Which is really nice, fundamentally. Because while opera often prides itself on how it brings together different forms, ultimately the Come Bargain room has ended up functioning very differently by virtue of having at least three different ‘default’ schools of rehearsal in it (opera, interactive theatre, traditional acting). By ongoing negotiation about what’s useful, it’s stronger, and makes quite an exciting show in the midst of it.
Wearing and Worldbuilding
Something interesting in this strand of work encountering its performers is the twofold nature of their engagement.
First, there is worldbuilding. While I’ve done quite a lot of worldforging already (which the team has been kind enough to engage with), there are always things that are important to an individual role or performer.
How exactly does this official relationship work?
If X happens, that’s going to have a knock-on effect on my Y. Would it work better if…
The people I’m facilitating might enjoy it more if Z works more like this…
So such a room inevitably involves lots of detailed worldbuilding, especially for the specifics of characters.
And there is the second aspect of engagement, in which they learn to wear the world.
This is a metaphor I’ve found useful with Shakespeare, where nobody can claim Macbeth, but each performer of the role gets to wear it for a little while.
In imaginative worlds, wearing the world offers unique challenges, and part of the wonder of reaching this stage of work is establishing how to wear the world.
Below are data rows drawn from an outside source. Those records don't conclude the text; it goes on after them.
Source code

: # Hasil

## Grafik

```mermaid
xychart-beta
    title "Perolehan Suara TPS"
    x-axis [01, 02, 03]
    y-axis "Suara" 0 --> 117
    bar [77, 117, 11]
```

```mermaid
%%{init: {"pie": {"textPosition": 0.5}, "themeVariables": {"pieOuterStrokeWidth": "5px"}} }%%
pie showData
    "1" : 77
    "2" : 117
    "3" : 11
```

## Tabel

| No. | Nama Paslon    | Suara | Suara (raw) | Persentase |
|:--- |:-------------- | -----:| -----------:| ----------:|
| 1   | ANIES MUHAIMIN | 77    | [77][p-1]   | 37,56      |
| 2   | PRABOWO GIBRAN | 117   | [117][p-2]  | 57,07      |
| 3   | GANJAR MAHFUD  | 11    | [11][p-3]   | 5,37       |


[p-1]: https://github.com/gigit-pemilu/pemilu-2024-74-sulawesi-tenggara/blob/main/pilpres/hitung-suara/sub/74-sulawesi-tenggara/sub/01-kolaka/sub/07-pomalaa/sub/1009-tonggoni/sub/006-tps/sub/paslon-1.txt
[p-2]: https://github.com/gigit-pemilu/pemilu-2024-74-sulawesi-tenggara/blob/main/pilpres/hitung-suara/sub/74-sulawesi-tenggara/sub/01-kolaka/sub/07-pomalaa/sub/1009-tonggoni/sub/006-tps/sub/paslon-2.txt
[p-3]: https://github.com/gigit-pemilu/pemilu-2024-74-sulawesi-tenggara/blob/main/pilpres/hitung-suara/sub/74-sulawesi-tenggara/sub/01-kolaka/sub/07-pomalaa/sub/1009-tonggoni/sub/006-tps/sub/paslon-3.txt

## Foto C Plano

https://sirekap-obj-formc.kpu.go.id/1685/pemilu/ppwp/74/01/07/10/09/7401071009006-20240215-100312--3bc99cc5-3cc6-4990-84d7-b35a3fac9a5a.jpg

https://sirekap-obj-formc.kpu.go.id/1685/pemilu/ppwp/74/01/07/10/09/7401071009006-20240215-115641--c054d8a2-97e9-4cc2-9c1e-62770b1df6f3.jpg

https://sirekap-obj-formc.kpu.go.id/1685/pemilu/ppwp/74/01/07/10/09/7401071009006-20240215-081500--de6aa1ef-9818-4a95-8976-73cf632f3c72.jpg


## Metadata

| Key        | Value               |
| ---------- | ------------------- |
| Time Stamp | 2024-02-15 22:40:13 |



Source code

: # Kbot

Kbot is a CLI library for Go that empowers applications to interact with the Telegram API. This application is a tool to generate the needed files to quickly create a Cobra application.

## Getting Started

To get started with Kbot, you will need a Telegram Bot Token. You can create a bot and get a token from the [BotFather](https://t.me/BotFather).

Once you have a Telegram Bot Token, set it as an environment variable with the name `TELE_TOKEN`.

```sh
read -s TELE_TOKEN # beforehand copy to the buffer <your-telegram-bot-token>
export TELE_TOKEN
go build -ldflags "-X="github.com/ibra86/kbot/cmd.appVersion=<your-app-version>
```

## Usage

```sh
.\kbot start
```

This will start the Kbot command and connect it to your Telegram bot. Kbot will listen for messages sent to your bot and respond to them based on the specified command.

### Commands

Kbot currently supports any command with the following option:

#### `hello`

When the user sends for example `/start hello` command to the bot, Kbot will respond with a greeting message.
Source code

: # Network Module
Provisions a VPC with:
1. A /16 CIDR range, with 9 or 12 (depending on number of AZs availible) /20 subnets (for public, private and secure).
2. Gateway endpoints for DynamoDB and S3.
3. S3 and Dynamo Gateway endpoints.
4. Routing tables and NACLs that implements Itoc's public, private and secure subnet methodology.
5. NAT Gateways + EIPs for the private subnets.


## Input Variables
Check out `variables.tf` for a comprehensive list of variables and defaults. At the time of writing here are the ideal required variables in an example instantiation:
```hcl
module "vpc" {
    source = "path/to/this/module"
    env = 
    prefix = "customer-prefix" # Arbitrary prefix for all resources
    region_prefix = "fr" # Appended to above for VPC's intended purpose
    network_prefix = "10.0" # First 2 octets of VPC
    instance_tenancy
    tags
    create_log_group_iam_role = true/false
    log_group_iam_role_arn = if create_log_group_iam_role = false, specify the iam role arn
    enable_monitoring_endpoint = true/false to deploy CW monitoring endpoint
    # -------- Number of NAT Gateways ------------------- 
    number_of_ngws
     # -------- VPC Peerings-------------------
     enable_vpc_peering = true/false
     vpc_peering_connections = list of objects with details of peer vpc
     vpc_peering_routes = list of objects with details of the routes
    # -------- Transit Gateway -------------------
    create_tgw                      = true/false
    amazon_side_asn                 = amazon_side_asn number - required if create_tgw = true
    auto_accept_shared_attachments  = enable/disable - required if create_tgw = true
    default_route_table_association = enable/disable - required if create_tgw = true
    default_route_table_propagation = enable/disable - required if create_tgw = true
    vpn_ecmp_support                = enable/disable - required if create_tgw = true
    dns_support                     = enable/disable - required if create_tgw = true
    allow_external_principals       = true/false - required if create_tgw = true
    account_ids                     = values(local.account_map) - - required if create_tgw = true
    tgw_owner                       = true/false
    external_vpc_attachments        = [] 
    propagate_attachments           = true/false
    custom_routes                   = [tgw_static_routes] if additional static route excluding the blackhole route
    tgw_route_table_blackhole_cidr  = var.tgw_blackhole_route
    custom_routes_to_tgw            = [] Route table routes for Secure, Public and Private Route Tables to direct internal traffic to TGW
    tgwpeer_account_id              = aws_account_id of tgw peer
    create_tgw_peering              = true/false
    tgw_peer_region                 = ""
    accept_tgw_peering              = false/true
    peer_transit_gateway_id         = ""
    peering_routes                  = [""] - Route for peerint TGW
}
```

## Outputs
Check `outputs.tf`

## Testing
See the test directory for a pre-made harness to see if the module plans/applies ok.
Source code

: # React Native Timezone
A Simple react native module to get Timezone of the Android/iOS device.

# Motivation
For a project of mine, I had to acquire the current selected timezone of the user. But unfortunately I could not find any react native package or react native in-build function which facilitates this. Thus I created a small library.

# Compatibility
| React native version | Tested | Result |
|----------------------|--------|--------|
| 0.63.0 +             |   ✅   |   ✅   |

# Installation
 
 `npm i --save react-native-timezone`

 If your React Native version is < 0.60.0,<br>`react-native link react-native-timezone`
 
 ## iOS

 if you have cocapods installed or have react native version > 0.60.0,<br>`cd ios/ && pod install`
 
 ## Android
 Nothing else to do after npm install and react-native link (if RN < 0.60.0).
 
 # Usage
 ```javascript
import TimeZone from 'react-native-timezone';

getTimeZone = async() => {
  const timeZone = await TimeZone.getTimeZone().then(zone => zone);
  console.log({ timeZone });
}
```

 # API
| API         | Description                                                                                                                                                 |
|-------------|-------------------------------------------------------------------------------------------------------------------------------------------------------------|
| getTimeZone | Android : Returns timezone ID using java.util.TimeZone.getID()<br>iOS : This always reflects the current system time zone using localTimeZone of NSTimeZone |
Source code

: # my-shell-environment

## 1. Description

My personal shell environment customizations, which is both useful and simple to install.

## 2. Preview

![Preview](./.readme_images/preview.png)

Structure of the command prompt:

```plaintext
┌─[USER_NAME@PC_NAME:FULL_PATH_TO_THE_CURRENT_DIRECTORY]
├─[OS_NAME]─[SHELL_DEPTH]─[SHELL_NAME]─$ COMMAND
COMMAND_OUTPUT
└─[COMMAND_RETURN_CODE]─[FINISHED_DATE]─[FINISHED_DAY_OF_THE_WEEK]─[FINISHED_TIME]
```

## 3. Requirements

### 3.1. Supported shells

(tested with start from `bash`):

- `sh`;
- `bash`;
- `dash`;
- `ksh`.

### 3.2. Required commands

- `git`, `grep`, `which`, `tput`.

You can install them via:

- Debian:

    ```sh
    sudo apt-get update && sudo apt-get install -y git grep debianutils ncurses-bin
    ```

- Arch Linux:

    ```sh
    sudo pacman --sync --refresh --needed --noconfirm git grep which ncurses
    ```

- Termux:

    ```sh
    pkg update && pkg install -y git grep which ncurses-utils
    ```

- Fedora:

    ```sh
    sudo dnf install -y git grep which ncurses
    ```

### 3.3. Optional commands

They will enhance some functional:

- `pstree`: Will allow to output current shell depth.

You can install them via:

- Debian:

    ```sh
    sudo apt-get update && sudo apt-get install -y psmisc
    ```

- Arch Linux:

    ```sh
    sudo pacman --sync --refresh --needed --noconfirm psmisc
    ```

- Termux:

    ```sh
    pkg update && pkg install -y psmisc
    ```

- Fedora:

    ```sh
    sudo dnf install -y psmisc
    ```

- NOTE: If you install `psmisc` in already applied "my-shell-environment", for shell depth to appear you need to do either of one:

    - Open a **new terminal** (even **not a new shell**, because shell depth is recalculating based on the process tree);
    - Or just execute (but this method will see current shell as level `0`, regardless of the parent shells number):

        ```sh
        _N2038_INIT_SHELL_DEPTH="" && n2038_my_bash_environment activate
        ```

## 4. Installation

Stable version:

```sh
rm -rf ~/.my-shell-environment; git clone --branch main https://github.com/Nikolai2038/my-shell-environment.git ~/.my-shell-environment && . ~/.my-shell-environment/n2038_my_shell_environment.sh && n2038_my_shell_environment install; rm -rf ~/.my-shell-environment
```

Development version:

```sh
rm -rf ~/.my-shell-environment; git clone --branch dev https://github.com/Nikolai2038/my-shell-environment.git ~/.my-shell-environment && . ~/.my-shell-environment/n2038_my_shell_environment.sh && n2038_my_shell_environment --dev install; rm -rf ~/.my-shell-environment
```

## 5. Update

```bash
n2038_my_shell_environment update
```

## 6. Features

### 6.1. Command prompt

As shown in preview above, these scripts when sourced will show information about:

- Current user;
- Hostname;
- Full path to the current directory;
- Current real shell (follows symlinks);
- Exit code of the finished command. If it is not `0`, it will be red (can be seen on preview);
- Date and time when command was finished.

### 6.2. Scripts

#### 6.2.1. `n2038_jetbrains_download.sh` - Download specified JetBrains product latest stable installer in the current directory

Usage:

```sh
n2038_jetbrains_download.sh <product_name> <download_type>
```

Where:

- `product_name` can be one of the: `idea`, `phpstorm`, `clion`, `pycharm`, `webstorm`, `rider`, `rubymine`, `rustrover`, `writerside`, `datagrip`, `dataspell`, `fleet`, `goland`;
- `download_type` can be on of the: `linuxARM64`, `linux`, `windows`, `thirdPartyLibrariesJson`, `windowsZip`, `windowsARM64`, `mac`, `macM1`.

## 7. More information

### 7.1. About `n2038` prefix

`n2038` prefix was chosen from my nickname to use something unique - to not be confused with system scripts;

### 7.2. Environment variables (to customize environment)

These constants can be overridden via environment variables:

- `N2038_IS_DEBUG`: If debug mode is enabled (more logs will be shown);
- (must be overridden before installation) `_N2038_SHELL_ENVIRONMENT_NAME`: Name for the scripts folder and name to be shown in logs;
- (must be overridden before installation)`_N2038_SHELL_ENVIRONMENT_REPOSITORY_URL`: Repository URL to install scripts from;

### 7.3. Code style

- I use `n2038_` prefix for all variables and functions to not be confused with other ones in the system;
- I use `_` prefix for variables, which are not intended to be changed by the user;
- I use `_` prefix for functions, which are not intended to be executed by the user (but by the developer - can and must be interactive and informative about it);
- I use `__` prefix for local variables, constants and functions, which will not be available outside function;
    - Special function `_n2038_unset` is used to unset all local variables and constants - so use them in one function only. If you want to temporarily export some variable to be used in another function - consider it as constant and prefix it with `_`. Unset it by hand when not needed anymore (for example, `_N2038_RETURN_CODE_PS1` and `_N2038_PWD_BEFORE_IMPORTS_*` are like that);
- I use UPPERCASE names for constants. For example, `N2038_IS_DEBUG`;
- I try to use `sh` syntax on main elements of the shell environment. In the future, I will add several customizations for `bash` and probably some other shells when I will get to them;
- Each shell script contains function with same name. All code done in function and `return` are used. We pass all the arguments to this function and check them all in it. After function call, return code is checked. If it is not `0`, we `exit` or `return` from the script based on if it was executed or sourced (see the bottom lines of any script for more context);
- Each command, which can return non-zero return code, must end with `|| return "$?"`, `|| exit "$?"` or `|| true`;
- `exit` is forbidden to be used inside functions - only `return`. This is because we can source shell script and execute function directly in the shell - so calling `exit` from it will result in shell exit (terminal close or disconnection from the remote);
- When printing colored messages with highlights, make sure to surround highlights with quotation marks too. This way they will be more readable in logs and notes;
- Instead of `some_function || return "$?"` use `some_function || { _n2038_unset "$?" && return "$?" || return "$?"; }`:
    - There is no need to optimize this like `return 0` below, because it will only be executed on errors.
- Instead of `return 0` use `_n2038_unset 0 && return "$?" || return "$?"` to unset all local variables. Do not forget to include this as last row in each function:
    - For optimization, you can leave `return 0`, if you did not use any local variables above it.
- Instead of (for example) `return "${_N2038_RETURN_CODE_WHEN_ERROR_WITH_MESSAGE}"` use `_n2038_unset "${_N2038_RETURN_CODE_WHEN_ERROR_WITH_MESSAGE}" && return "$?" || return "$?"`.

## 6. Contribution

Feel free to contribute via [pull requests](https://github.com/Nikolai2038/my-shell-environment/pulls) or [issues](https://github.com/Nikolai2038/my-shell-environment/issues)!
Does my head go here or here?
Can my character be nervous, or is it better if they are more direct and confident?
I’m coming away from two days of R&D with a good list of things to do, fuel for more useful conversations with the designer Charley Ipsen, and the knowledge that we’ve already made quite a few changes that have led to a stronger show. So I hope that, as we tailor the world a bit around the characters, the cast are feeling the same.